Pilot
In my pilot I will use an article from ‘The Independent’ called ‘Teen music project wins Philip Lawrence award’. The pilot will prove as a test run to point out any abnormalities that may show up later in the investigation and need to be made clear before the investigation starts. The article has 639 words and I want only a small number of words as it doesn’t need to represent the article as it is only the pilot. I will take only 20 words from this article which is roughly 3% of the entire article; this means I will be counting every 32nd word. I will count the number of letters in each word and group them into a chart.
Whilst collecting my data I found a number of areas that need to be addressed that may occur in the main investigation and could affect the outcome of the data one way or another, these include:
- Hyphenated Words – Any two or more words separated by a hyphen are to be counted as individual words.
- Numbers – Any numbers found in numeric form, for example 17 are not to be included in the count, however if the number is written out in letters such as seventeen then it will be included in the count.
- Apostrophes – If a word contains an apostrophe then during the letter count of the word the apostrophe does not count as a letter.
Although the problematic areas have been addressed from this article there may still be areas from the two main articles that would cause problems during the actual counting of the data. In case of this I have read through both articles in advance just to pre-identify any issues, I found the following:
- In the Kerrang article the brand-name ‘Playstation’ will be included in the count; however the abbreviation of this ‘PS2’ will not be included. Also the brand name ‘Xbox’ will not be included in the count.
- In the brand name ‘Guitar Hero II’ the ‘II’ will not be included in the count.
- In the ‘Reveal’ article the abbreviation R&B will not be included during the collecting of data.
Anything other than what is stated above is to be included in the data count. I will now begin collecting my data for my main investigations.
The two articles I will be comparing are from two different magazines, one a gossip magazine called ‘Reveal’ and the other a music magazine called ‘Kerrang!’. The first article from the ‘Reveal’ magazine has a main title of ‘I Beat Beyonce to No 1’ and has a total of 457 words, the second article from the ‘Kerrang!’ magazine is called ‘The Astonishing Rise Of Guitar Hero’ and has a total of 651 words. There is around a 200 word gap between the two articles, but because I am taking a percentage this shouldn’t make a difference in the final results. I am going to take 20% of the words from each article; this means I will be taking 91 words from the Reveal article and 130 words from the Kerrang! article. I will need to count every 5th word and count the number of letters in each word. Once I have collected the data I will record it in the frequency table below.
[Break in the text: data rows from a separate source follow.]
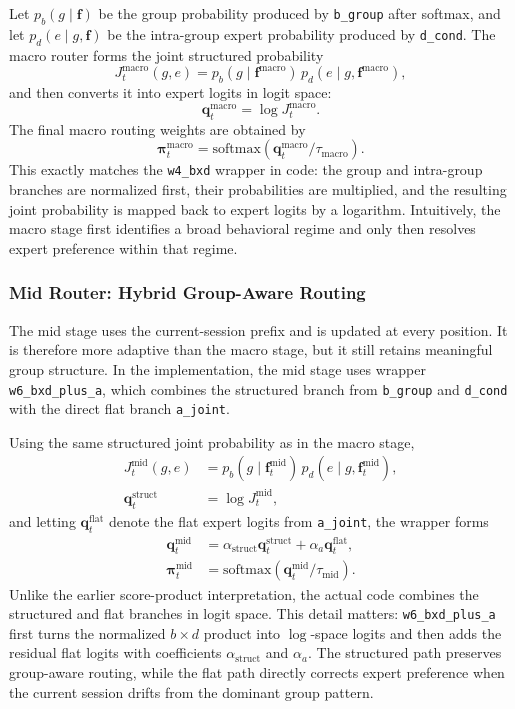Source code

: \documentclass[sigconf,authordraft]{acmart}
\begin{document}
Let $p_b(g \mid \mathbf{f})$ be the group probability produced by \texttt{b\_group} after softmax, and let $p_d(e \mid g,\mathbf{f})$ be the intra-group expert probability produced by \texttt{d\_cond}. The macro router forms the joint structured probability
\[
J^{\mathrm{macro}}_t(g,e)
=
p_b(g \mid \mathbf{f}^{\mathrm{macro}})\,
p_d(e \mid g, \mathbf{f}^{\mathrm{macro}}),
\]
and then converts it into expert logits in logit space:
\[
\mathbf{q}^{\mathrm{macro}}_t
=
\log J^{\mathrm{macro}}_t.
\]
The final macro routing weights are obtained by
\[
\boldsymbol{\pi}^{\mathrm{macro}}_t
=
\mathrm{softmax}\!\left(\mathbf{q}^{\mathrm{macro}}_t/\tau_{\mathrm{macro}}\right).
\]
This exactly matches the \texttt{w4\_bxd} wrapper in code: the group and intra-group branches are normalized first, their probabilities are multiplied, and the resulting joint probability is mapped back to expert logits by a logarithm. Intuitively, the macro stage first identifies a broad behavioral regime and only then resolves expert preference within that regime.

\subsubsection{Mid Router: Hybrid Group-Aware Routing}

The mid stage uses the current-session prefix and is updated at every position. It is therefore more adaptive than the macro stage, but it still retains meaningful group structure. In the implementation, the mid stage uses wrapper \texttt{w6\_bxd\_plus\_a}, which combines the structured branch from \texttt{b\_group} and \texttt{d\_cond} with the direct flat branch \texttt{a\_joint}.

Using the same structured joint probability as in the macro stage,
\begin{align}
J^{\mathrm{mid}}_t(g,e)
&=
p_b(g \mid \mathbf{f}^{\mathrm{mid}}_t)\,
p_d(e \mid g, \mathbf{f}^{\mathrm{mid}}_t), \\
\mathbf{q}^{\mathrm{struct}}_t
&=
\log J^{\mathrm{mid}}_t,
\end{align}
and letting $\mathbf{q}^{\mathrm{flat}}_t$ denote the flat expert logits from \texttt{a\_joint}, the wrapper forms
\begin{align}
\mathbf{q}^{\mathrm{mid}}_t
&=
\alpha_{\mathrm{struct}} \mathbf{q}^{\mathrm{struct}}_t
+
\alpha_a \mathbf{q}^{\mathrm{flat}}_t,
\\
\boldsymbol{\pi}^{\mathrm{mid}}_t
&=
\mathrm{softmax}\!\left(\mathbf{q}^{\mathrm{mid}}_t / \tau_{\mathrm{mid}}\right).
\end{align}
Unlike the earlier score-product interpretation, the actual code combines the structured and flat branches in logit space. This detail matters: \texttt{w6\_bxd\_plus\_a} first turns the normalized $b \times d$ product into $\log$-space logits and then adds the residual flat logits with coefficients $\alpha_{\mathrm{struct}}$ and $\alpha_a$. The structured path preserves group-aware routing, while the flat path directly corrects expert preference when the current session drifts from the dominant group pattern.
\end{document}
From this table I can now collect the mean, mode and median of the data which will hopefully show a difference in the average length of a word for each article.
To fine the mean of the data I need to take the sum of fx (∑fx) and divide it by the sum of f (∑f).
To find the mode for each article I need to find which of the number of letters has the highest frequency.
To find the median I will draw a cumulative frequency polygon; I will determine the median and Interquartile range of both sets of data.
Median:
To find the median from the cumulative frequency polygon I need to divide the total cumulative frequency from both articles by 2. To find the Interquartile range I will need to find the lower quartile, which is found by dividing the cumulative frequency total by 4, and the upper quartile is found by dividing the cumulative frequency total by 4 the multiplying it by 3. These calculations will now be plotted on the cumulative frequency polygon.
For the ‘Kerrang!’ article the median and Interquartile range are:
Median – 4.1
Interquartile Range = Upper Quartile – Lower Quartile = 6 – 2.7 = 3.3
For the ‘Reveal’ article the Median and Interquartile Range are:
Median – 3.6
Interquartile Range = Upper Quartile – Lower Quartile = 4.2 - 2.4 = 1.8
I have used the Interquartile Range rather than the range of the data, as the range is not as reliable, this is because it can be affected by very high and very low pieces of data whereas the Interquartile range is only the range between the first and third quartiles. This eliminates any outliers which may affect the data.
I will now put the average results into a table below.
The two articles have the same mode; however this does not represent the average properly as it does not use all of the data. The ‘Kerrang!’ article has a higher average of word length than the ‘Reveal’ article.